Caution: This documentation is for eZ Publish legacy, from version 3.x to 5.x.
For 5.x documentation covering Platform see eZ Documentation Center, for difference between legacy and Platform see 5.x Architecture overview.

The content node tree

The content node tree is a hierarchical organization of the objects. Each leaf in the tree is a node (also known as a location). Each node refers to one object. The usual case is that an object is referenced by only one node. Because of the node-encapsulation of objects, any type of content object can be placed anywhere in the tree. At the minimum, the tree consists of one node, called the root node. The identification number of the root node is 1. The root node is a virtual node, it does not encapsulate an actual object. A node that is directly below the root node is called a top level node (the top level nodes are described in the next section). The depth and width of the tree is virtually unlimited. The following illustration shows a simplified example of how objects are referenced by nodes which together make up the content node tree.

Objects, nodes and the content node tree

Objects, nodes and the content node tree

The following illustration shows the same node structure seen from the outside world.

Content node tree

Content node tree

Multiple locations

An object may be referenced by several nodes, which means that the same object can appear at different locations within the tree. This feature can for example be used to place a specific news article at two locations: the front page and the archive. In the case of multiple nodes/locations, only one node can be considered as the main node of an object. The main node usually represents the object's original location in the tree. The other nodes can be thought of as additional nodes / locations. If an object is referenced by a single node then of course that node would be the main node. Among other things, the main node is used to avoid multiple search hits, infinite recursive loops, smart filtering, etc. The following illustration shows an example of a structure where an object has multiple locations in the tree. It will simply be empty and will have the possibility to contain a different set of sub items.

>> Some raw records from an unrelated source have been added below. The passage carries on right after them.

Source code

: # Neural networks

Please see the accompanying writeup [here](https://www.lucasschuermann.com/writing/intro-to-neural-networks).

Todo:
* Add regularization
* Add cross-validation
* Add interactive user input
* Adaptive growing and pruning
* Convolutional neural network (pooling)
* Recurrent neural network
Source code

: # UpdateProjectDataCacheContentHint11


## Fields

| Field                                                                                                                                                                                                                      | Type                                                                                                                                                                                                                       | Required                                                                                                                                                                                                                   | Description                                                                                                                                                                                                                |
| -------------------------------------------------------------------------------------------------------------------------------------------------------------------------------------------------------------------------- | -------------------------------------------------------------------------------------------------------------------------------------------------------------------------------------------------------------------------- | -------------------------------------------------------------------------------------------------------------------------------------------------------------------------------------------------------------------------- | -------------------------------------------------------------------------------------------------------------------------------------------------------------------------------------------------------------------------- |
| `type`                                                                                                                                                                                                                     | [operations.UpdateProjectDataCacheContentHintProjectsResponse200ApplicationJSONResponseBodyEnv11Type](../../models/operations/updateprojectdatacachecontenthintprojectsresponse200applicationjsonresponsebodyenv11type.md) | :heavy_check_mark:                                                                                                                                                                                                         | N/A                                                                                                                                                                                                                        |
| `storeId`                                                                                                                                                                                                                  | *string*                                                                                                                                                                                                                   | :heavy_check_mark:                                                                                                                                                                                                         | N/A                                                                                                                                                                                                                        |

Objects, node and the content node tree - multiple locations

Objects, node and the content node tree - multiple locations

The following illustration shows the same node structure seen from the outside world.

Content node tree with multiple locations

Content node tree with multiple locations

Pitfall

A very common mistake when planning the structure of a site is thinking of multiple locations as shortcuts/links on a file system. Unfortunately, this is not how the node tree works. When a new location is added to an object, eZ Publish will not go through and create replica of the node structure below the object's original location. For example, if a folder containing several sub-folders with articles, images, etc. is assigned a secondary location, the sub-folders with articles, images, etc. will not be automatically available below the new location of the folder.

Additional notes

Only published objects appear in the tree. A newly created object (status set to draft) does not get a node assignment until the object is published for the first time. An object is considered to be deleted (status set to archived) when all nodes referencing that object are removed from the tree. A deleted object will appear in the system trash. It is important to understand that the trash in eZ Publish is a flat structure. This is different from what people are used to from the trash implementation in modern operating systems. Objects in the trash can be recovered to their original locations. However, this is only possible if their original parent nodes have not been deleted. Otherwise, the user must specify a new/alternate location for the objects during recovery. Note that specifying an alternate/new location can be done regardless if the system is able to restore a deleted object at its original location or not.

Furthermore, if a folder containing some news articles is deleted, both the folder and the articles will appear on the same level within the trash. Recovering the folder itself will not bring back the articles since the links between the folder and the articles got lost when the nodes were deleted. In this case, the folder needs to be recovered first. After that, each article has to be manually recovered and given a location.